Nach 30 Minuten wurden die Piraten allmählich nervös.
Tall Guy kam in die Brücke und richtete sein Sturmgewehr auf mich. »He, wo ist er? Wo ist der Mann?«
»Ich habe keine Ahnung«, sagte ich. »Ich bin hier bei euch.«
»Ruf den Mann«, sagte er.
Ich zeigte auf das Funkgerät. »Viele Interferenzen. Zu viel Metall auf diesem Schiff.«
Er runzelte die Stirn, ging aber wieder auf die Nock hinaus.

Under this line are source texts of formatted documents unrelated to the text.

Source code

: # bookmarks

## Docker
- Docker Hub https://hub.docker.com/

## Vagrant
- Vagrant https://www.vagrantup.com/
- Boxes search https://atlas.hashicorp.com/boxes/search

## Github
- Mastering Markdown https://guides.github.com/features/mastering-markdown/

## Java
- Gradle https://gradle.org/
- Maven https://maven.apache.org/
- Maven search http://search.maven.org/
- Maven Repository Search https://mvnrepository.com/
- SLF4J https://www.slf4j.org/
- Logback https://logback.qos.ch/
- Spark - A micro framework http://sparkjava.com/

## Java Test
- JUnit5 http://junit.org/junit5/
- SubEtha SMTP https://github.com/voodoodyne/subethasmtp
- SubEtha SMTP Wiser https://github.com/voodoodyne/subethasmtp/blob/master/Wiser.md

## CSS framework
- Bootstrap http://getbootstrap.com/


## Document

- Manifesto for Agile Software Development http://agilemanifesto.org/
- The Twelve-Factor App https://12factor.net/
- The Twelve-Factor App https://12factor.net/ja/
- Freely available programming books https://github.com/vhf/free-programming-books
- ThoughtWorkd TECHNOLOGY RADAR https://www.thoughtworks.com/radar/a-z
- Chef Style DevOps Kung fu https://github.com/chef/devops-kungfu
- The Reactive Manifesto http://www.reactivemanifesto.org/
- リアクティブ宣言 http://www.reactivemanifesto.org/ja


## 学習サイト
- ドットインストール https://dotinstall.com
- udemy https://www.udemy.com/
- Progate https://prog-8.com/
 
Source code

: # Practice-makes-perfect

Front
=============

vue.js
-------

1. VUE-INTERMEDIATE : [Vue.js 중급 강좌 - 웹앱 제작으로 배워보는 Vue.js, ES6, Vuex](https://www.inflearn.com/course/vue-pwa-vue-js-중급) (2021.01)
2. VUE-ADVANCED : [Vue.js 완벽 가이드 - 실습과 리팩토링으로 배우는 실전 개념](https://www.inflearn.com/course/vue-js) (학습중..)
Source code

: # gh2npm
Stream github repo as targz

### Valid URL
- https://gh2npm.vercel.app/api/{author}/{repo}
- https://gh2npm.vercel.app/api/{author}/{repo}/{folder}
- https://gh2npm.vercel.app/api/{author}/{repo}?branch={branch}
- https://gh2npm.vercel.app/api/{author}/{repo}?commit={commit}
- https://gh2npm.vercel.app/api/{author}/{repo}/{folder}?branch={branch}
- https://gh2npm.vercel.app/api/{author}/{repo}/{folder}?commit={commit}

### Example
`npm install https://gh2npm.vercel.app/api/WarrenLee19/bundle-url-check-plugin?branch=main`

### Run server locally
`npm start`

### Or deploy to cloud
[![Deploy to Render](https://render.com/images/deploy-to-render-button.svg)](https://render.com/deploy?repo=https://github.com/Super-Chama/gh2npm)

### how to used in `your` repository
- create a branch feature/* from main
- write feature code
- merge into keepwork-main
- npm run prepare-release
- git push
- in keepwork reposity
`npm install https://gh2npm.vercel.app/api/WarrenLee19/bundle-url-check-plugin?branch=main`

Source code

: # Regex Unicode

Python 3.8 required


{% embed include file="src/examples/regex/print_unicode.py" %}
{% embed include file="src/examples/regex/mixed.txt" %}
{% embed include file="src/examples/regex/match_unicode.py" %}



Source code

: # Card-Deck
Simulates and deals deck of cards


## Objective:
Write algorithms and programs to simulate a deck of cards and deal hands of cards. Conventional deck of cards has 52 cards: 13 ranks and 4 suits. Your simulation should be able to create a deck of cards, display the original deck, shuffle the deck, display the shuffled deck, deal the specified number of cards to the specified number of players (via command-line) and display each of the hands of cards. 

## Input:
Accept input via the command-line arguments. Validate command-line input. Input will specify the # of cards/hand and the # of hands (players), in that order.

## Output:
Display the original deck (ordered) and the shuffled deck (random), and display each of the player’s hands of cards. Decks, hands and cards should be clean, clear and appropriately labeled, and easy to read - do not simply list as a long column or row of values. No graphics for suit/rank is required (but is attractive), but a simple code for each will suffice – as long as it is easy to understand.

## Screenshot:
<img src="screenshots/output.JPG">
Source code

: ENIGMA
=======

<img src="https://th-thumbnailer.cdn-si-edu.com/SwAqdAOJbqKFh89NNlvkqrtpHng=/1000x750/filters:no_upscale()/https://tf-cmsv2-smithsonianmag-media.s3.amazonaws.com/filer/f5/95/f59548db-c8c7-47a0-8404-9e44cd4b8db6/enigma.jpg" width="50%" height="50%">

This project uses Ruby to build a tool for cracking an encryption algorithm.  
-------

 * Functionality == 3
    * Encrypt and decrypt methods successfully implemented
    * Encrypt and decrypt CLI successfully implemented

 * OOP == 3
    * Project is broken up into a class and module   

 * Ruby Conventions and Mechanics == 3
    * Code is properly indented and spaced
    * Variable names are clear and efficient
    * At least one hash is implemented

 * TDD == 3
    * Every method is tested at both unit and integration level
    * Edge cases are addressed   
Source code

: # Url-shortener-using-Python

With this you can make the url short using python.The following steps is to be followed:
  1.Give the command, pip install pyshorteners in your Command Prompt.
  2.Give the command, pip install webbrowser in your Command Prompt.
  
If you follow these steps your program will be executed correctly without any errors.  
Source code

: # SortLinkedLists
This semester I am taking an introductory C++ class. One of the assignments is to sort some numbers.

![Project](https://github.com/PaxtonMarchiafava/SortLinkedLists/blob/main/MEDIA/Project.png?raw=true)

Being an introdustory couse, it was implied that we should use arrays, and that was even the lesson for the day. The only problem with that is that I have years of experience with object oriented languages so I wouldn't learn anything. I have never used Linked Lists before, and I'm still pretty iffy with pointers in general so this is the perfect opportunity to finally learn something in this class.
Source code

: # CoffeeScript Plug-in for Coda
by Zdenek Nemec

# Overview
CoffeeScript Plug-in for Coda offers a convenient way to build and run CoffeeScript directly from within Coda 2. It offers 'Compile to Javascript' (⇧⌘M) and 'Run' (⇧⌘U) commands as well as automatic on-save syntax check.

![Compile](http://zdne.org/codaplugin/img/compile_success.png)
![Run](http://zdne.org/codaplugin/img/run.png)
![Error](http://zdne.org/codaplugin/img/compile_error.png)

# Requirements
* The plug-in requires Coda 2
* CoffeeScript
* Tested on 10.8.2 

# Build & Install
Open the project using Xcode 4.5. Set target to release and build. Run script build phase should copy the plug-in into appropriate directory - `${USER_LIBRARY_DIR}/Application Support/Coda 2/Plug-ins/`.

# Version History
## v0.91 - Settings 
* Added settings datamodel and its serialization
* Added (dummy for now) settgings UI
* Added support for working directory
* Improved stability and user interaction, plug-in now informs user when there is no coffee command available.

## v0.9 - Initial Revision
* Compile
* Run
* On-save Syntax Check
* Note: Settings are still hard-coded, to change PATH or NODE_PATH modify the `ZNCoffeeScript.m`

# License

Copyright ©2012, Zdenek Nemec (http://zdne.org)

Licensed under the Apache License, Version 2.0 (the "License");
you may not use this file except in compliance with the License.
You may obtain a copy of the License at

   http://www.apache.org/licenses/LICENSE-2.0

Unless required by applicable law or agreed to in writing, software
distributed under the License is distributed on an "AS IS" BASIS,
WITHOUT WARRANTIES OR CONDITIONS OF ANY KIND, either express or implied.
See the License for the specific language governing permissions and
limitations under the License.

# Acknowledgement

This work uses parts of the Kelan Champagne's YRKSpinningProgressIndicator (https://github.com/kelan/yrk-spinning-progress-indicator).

Fünfzehn Minuten vergingen, dann dreißig. Ich sah, wie die Piraten sich gegenseitig anschauten, und hörte, dass sie auf Somalisch Fragen stellten. Tall Guy rief mir zu: »Wo bleiben sie?«
»Das wüsste ich selbst gern«, sagte ich. »Ihr müsst jemanden losschicken, der nachsehen soll.«
Musso überlegte.
»Okay, du gehst.«
»Ich habe keine Lust mehr herumzulaufen. Warum schickt ihr nicht den großen da?«, sagte ich und zeigte auf Colin.
Musso nickte.
»Okay, Großer, du gehst runter und holst sie.«
Ich lächelte. Mit zwei Seemännern in ihrer Gewalt hielten die Piraten es offensichtlich für ungefährlich, Colin allein nach der Besatzung suchen zu lassen. Ich war meinem Ziel, die Brücke von allen außer mir und den Piraten zu räumen, schon ganz nahe.
Die Piraten beobachteten uns so genau, dass ich Colin nichts zuflüstern konnte, als er allein die Brücke verließ. Ich hoffte einfach, dass er so vernünftig war, sich auf dem Schiff zu verstecken.
Nachdem ein Mann weniger auf der Brücke war, fühlte ich mich erleichtert. Es war, als würde mir nach und nach die Last abgenommen.
Ich schaute auf das Heckschott, wo sich eine sogenannte Anzeige wasserdichter Türen befindet, die genau angibt, welche wasserdichten Türen und Schotts offen und welche geschlossen sind. So weiß man sofort, welche Teile des Schiffs von eindringendem Wasser abgeschottet sind. Aber die Anzeige hatte noch einen anderen Nutzen. Indem ich beobachtete, wie die Türanzeigen von Rot (geschlossen) auf Grün (offen) und dann wieder Rot wechselten, konnte ich ablesen, welche Türen Colin gerade öffnete, passierte und hinter sich wieder schloss. Jedes Mal wenn er eine Tür öffnete, meldete sich die Anzeige mit einem leisen Klick und wechselte die Farbe.
Wohin geht er?, fragte ich mich. Auf einem Schiff wie der Maersk Alabama gibt es viele Orte, wo man sich verstecken kann und kein Mensch einen findet. Ich hatte schon Tage lang blinde Passagiere an Bord von Containerschiffen, und die Besatzung hat nie etwas davon erfahren. Ich hoffte einfach, Colin würde das richtige Versteck finden. Ich nahm an, dass er direkt zum hinteren Steuerraum gehen würde, aber dann fiel mir ein, dass er von dem zweiten Schutzraum gar nichts wusste – er war während der Besprechung bei der Übung auf der Brücke gewesen.
Klick. Jetzt war er im ersten Schlupfloch. Klick. Jetzt war er im Hauptgang. Colin ging ins Schiffsinnere, weg von den Kajüten der Besatzung. Klick. Er betrat den Notfeuerspritzenraum. Das war ein winziges Kabuff, das selten genutzt wurde und noch schwerer zu finden war.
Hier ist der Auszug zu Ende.